The overall goal of statistical learning is to identify a learning method to estimate f. In general, there are two approaches: parametric and non-parametric. Parametric approaches assume the relationship between X and Y takes on a particular functional form. For example, we may assume the relationship between a particular variable and some outcome is linear. In this case, we can assume the relationship between X and Y will take the following form


f(X)=βo + β1X1 + β2X2 + ... + βpXp

Where β0, β1, ..., βp are model parameters that must be estimated from training data. This approach is referred to as parametric since it reduces the problem of estimating f down to one of estimating a set of parameters (β0, β1, ..., βp).

In contrast to parametric methods described above, non-parametric methods do not make assumptions about the functional form of f. This may be advantageous in cases where our assumption about the relationship between X and Y is badly off. However, by not making assumptions about the funcitonal form of f, a larger number of observations is typically reuiqred to accurately estiamte f comapred to parametric methods.

Model Accuracy and Model Bias

Some of methods used to model the relationship between X and Y may be less flexible (e.g. a simple linear model) while others may be highly flexible (e.g. cubic splines). Models that are highly flexible can take on a variety of shapes and can model more complex relationship between X and Y (i.e. non-linear relationships). Depending on the context, less flexible models may be preferable over more fexible models since they are usually easier to interpret and are more useful for making inference between X and Y.
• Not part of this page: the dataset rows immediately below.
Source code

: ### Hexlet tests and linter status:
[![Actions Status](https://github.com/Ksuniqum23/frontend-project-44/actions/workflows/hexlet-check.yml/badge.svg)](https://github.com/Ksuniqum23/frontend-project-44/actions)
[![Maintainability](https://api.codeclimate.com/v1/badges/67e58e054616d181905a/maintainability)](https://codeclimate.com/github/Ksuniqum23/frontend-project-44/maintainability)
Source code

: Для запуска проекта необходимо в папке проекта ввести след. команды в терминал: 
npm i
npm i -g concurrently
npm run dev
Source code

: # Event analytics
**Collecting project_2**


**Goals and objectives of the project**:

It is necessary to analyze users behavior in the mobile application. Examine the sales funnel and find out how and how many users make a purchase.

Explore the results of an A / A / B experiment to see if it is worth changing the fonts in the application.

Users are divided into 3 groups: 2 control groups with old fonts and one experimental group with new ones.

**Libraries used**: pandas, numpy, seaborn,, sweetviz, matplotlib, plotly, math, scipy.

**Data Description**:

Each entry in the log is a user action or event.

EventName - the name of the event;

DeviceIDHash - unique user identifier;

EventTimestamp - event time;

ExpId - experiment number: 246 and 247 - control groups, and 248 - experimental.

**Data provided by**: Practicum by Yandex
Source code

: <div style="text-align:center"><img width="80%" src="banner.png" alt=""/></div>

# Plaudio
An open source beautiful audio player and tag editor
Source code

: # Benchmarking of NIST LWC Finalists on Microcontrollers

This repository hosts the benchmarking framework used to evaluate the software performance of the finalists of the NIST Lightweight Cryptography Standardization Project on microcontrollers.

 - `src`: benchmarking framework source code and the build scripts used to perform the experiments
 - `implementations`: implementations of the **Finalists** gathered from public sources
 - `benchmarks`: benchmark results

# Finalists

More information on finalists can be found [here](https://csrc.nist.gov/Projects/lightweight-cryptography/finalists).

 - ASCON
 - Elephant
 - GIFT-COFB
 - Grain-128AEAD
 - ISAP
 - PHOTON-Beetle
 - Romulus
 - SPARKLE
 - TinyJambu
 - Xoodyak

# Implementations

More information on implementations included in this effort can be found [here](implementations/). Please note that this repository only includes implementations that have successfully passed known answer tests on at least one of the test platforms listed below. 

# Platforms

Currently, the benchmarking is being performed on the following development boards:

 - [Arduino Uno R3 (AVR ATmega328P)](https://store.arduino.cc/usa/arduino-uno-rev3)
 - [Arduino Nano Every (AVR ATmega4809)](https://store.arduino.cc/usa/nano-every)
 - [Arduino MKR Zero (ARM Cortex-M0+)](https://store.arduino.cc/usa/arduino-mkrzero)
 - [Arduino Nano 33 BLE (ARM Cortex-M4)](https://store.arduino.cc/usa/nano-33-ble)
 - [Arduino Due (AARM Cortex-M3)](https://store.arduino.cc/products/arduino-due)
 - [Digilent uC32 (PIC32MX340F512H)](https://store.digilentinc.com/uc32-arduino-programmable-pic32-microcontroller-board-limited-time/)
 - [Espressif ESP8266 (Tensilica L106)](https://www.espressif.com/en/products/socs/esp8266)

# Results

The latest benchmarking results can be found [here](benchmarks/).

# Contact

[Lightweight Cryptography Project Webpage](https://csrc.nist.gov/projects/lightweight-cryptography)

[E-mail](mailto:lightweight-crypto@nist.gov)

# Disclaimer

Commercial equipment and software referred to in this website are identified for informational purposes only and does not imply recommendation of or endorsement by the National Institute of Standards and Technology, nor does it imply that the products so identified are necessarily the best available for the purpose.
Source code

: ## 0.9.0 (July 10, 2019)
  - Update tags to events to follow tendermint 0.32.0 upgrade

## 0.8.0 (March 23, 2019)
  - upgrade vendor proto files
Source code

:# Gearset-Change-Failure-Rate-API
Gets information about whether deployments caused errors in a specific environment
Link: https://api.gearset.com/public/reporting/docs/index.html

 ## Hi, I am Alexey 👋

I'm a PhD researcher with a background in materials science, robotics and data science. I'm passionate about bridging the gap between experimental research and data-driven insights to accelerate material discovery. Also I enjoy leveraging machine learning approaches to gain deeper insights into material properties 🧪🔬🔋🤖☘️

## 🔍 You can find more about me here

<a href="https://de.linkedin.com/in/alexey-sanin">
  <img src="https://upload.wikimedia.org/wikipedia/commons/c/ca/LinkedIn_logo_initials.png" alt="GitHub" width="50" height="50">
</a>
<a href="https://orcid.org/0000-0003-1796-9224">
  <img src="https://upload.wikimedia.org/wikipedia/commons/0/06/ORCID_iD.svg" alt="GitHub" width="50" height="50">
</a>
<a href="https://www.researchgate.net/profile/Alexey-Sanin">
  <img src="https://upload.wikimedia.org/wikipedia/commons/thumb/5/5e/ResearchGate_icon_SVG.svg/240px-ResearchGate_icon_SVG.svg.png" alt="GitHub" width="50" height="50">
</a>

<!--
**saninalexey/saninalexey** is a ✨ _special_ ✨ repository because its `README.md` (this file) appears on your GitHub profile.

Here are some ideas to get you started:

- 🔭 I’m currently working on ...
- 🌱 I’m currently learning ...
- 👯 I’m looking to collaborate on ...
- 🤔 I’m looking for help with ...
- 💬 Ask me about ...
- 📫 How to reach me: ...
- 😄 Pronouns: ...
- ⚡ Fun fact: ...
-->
Supervised and Unsupervised Learning

Most statistical learning problems can be classified as either supervised or unsupervised problems. Supervised learning problems arise when both the dependent (Y) and independent (X) variables are observed. We then model the relationship between X and Y by estimating f with the intention of accurately predicting Y or to better understand the relationship between X and Y.

Unsupervised learning problems arise when we only observe the independent variable X and not Y. It is referred o as unsupervsed learning since we do not have the independent variable, Y, to supervise our analysis. Cluster analysis is an example of an unsupervised learning technique in which we try to uncover patterns within the data by clustering observations on the basis of X.

Regression Versus Classification

Just as most statistical learning problems can be organized as either supervised or unsupervised; we can further categorize most problems as either regression or classification problem. Regression problems arise when the dependent variable, Y, takes on a quantitative value (e.g. length of stay). Classification problems typically arise when the dependent variable takes on qualitative values (e.g. patient experiences cardiac event in the next 10 years as either yes/no). However, the distinction between regression and classification is not always clear as is the case when estimating risk or the probability of some event happening in the future.

References

1. Hastie T, Tibshirani R, Friedman J. The Elements of Statistical Learning. New York, NY, USA: Springer New York Inc.; 2001. (Springer Series in Statistics).